One "issue". Municipalities won't let Verizon "cherry pick" and only offer FiOS in the more affluent areas. The more customers who order VOD through vendors like Neflix instead of through Verizon's VOD the less motivation Verizon has for FiOS.

Verizon denies it but I wonder if their original plan was to ignore some communities.

If you get VOD from Netflix, it has to be delivered somehow. Verizon wants a piece of that action by offering TV and VOD. It's in their best interest to offer FIOS and price it competitively so people will use their TV/video services.

I'm not a big fan of governments forcing companies to provide services where they'll surely lose money by installing expensive infrastructure if there's not a market to pay for it.
 
Most people pay for that "gallon of water" but quite often only end up "drinking" a small portion of it. Sometimes very little. Few people drink all their allotted water.
There are many other uses for water. And indeed, people waste bandwidth as much as they waste water.

Maybe we should just go full circle back to the days where you paid by the minute. That would truly be "paying for every drop you consume".
At this point, technology can support paying by the 1/6th minutes... paying for each 10 seconds.

I've lived that back in the 80s and would not want to go back.
I lived through the 1980s too, and I wouldn't want to go back to the relatively negative investment climate I suffered through late in the decade.

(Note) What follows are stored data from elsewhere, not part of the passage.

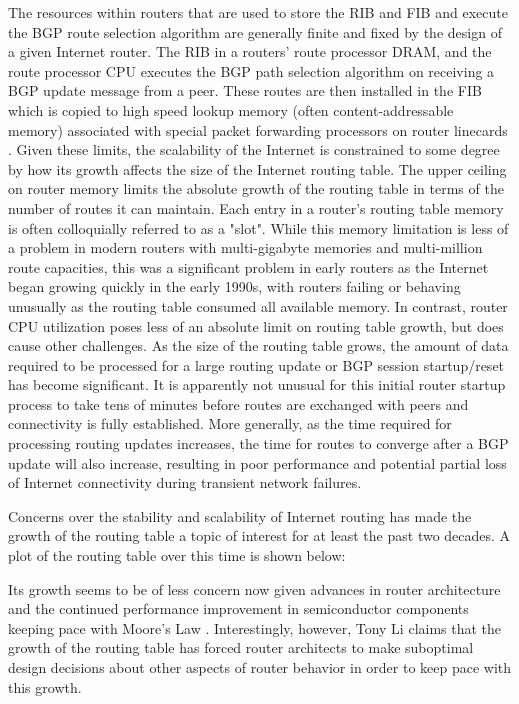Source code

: The resources within routers that are used to store the RIB and FIB and execute the BGP route selection algorithm are generally finite and fixed by the design of a given Internet router. The RIB in a routers' route processor DRAM, and the route processor CPU executes the BGP path selection algorithm on receiving a BGP update message from a peer. These routes are then installed in the FIB which is copied to high speed lookup memory (often content-addressable memory) associated with special packet forwarding processors on router linecards \cite{Zhao:2010fu}. Given these limits, the scalability of the Internet is constrained to some degree by how its growth affects the size of the Internet routing table. The upper ceiling on router memory limits the absolute growth of the routing table in terms of the number of routes it can maintain. Each entry in a router's routing table memory is often colloquially referred to as a "slot". While this memory limitation is less of a problem in modern routers with multi-gigabyte memories and multi-million route capacities, this was a significant problem in early routers as the Internet began growing quickly in the early 1990s, with routers failing or behaving unusually as the routing table consumed all available memory. In contrast, router CPU utilization poses less of an absolute limit on routing table growth, but does cause other challenges. As the size of the routing table grows, the amount of data required to be processed for a large routing update or BGP session startup/reset has become significant. It is apparently not unusual for this initial router startup process to take tens of minutes \cite{Steenbergen:2010nx} before routes are exchanged with peers and connectivity is fully established. More generally, as the time required for processing routing updates increases, the time for routes to converge after a BGP update will also increase, resulting in poor performance and potential partial loss of Internet connectivity during transient network failures.

Concerns over the stability and scalability of Internet routing has made the growth of the routing table a topic of interest for at least the past two decades. A plot of the routing table over this time is shown below:


Its growth seems to be of less concern now given advances in router architecture and the continued performance improvement in semiconductor components keeping pace with Moore's Law \cite{McKeown:2006kx}. Interestingly, however, Tony Li claims that the growth of the routing table has forced router architects to make suboptimal design decisions about other aspects of router behavior in order to keep pace with this growth.

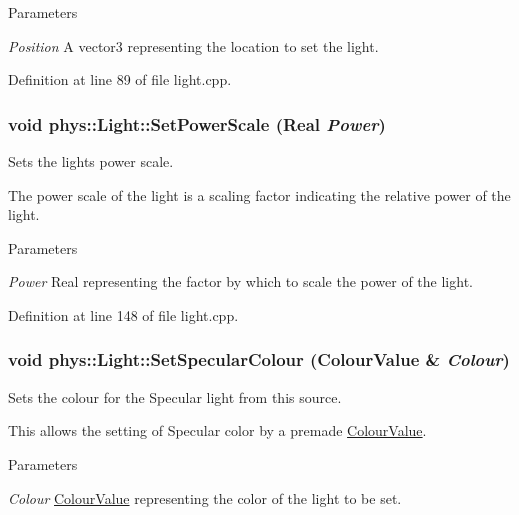 \begin{DoxyParams}{Parameters}
\item[{\em Position}]A vector3 representing the location to set the light. \end{DoxyParams}


Definition at line 89 of file light.cpp.

\hypertarget{classphys_1_1Light_af4a6428b87c443a33261575783a4fb05}{
\subsubsection[{SetPowerScale}]{\setlength{\rightskip}{0pt plus 5cm}void phys::Light::SetPowerScale ({\bf Real} {\em Power})}}
\label{dc/df1/classphys_1_1Light_af4a6428b87c443a33261575783a4fb05}


Sets the lights power scale. 

The power scale of the light is a scaling factor indicating the relative power of the light. 
\begin{DoxyParams}{Parameters}
\item[{\em Power}]Real representing the factor by which to scale the power of the light. \end{DoxyParams}


Definition at line 148 of file light.cpp.

\hypertarget{classphys_1_1Light_a3e3a407c7f4b26a8d2cd44b9013e8716}{
\subsubsection[{SetSpecularColour}]{\setlength{\rightskip}{0pt plus 5cm}void phys::Light::SetSpecularColour ({\bf ColourValue} \& {\em Colour})}}
\label{dc/df1/classphys_1_1Light_a3e3a407c7f4b26a8d2cd44b9013e8716}


Sets the colour for the Specular light from this source. 

This allows the setting of Specular color by a premade \hyperlink{classphys_1_1ColourValue}{ColourValue}. 
\begin{DoxyParams}{Parameters}
\item[{\em Colour}]\hyperlink{classphys_1_1ColourValue}{ColourValue} representing the color of the light to be set. \end{DoxyParams}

Right now we're seeing the providers adjust to market demands by offering tiered services in the form of speed and volume. Don't stream or care about downloading a file in 1 minute vs 3? Many providers are offering choices to accommodate those users.
I don't see a problem with package deals, as long as light-usage customers aren't subsidizing heavy-usage customers. Having enough graduated packages is basically the same as metered service.